# Should I attend the owner's meeting?



## PhillyD45 (Aug 11, 2019)

I think there is a general meeting one day and than maybe a private one scheduled for a specific time, with a $100 hyatt voucher for an hours worth of time. I'm not sure. It wasn't clear.
Either way, do you guys suggest I go? Do you guys attend these while on holiday? I'm at Windward Pointe.


----------



## Remy (Aug 11, 2019)

I would go to these in the past. Partially for the gift, partially for the sport and info. Now I just look at the trade off. I have $100, what I don’t have is unlimited vacation time. So I tend to say no more often these days unless the value proposition is $250+.


----------



## PerryKing (Aug 11, 2019)

PhillyD45 said:


> I think there is a general meeting one day and than maybe a private one scheduled for a specific time, with a $100 hyatt voucher for an hours worth of time. I'm not sure. It wasn't clear.
> Either way, do you guys suggest I go? Do you guys attend these while on holiday? I'm at Windward Pointe.


I would and do always go to the OWNERS MEETING at all clubs.  I find them interesting and informative. Also is  chance to meet the Resort Manager directly.  As for the "owners update" (Sales presentation,)   probably NOT unless you want to buy into the Hyatt Portfolio Program, they only thing  they are now selling.  And if you do go it will be more that 1 Hour and worth much more than $100.00  for your incentive offer.


----------



## jjking42 (Aug 11, 2019)

I never go my vacation time is more valuable and I usually know more about timeshares than the rep thanks to TUG. So I guess yes you should go and then report back on Tug so I can continue not going. PS Don't buy anything.


----------



## Sapper (Aug 11, 2019)

PhillyD45 said:


> I think there is a general meeting one day and than maybe a private one scheduled for a specific time, with a $100 hyatt voucher for an hours worth of time. I'm not sure. It wasn't clear.
> Either way, do you guys suggest I go? Do you guys attend these while on holiday? I'm at Windward Pointe.



The general owners meeting will be about the property, if you own there or want to own there, it might be interesting to you.

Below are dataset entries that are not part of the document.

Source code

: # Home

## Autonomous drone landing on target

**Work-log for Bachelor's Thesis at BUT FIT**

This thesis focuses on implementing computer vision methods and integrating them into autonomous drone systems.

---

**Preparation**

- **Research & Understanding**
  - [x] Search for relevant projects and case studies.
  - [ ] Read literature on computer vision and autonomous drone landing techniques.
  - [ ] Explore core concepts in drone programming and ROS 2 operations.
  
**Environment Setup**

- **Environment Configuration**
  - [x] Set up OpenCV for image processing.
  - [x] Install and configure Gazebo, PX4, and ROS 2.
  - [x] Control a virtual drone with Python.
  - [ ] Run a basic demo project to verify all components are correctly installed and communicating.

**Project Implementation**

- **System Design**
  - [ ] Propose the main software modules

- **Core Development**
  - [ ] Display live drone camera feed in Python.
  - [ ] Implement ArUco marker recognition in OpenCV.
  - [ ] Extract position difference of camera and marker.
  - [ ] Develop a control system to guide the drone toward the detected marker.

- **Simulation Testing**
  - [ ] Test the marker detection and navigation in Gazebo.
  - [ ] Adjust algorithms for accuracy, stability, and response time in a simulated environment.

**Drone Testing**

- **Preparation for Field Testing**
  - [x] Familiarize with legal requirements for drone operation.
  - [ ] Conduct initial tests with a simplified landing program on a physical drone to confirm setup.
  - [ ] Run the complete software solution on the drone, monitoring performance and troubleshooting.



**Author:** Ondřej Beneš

The private one they scheduled and offered $100 for your hour (will be closer to an hour and a half) is a sales presentation. In Key West you have to drive over to their sales center, it will not be on the Windward Pointe property. Then they will attempt in the friendliest way (Hyatt sales presentations have historically been low pressure sales tactics) to get you to buy into the HPP (Hyatt Portfolio/Points Program).  When I was there two weeks ago, they were discussing a new program coming on line they called “Beyond”. It’s basically a new way to get you to buy in to the HPP so that you can use these points with the Marriott Explorer Collection (hotels and cruises). At the time they discussed this “Beyond” program with me they had nothing on paper they could show me, and nothing showing how many points it would take to do something in this Explorer Collection. If you do decide to attend, I (and probably others) would appreciate it if you could report back to everyone if they have any more info re this “Beyond “ program, or if they are even discussing it now (ie, was it just something the sales guy made up to try to get me to buy into the HPP). Also, if you do decide to go, don’t buy anything.


----------



## Kal (Aug 11, 2019)

PhillyD45 said:


> I think there is a general meeting one day and than maybe a private one scheduled for a specific time, with a $100 hyatt voucher for an hours worth of time. I'm not sure. It wasn't clear.
> Either way, do you guys suggest I go? Do you guys attend these while on holiday? I'm at Windward Pointe.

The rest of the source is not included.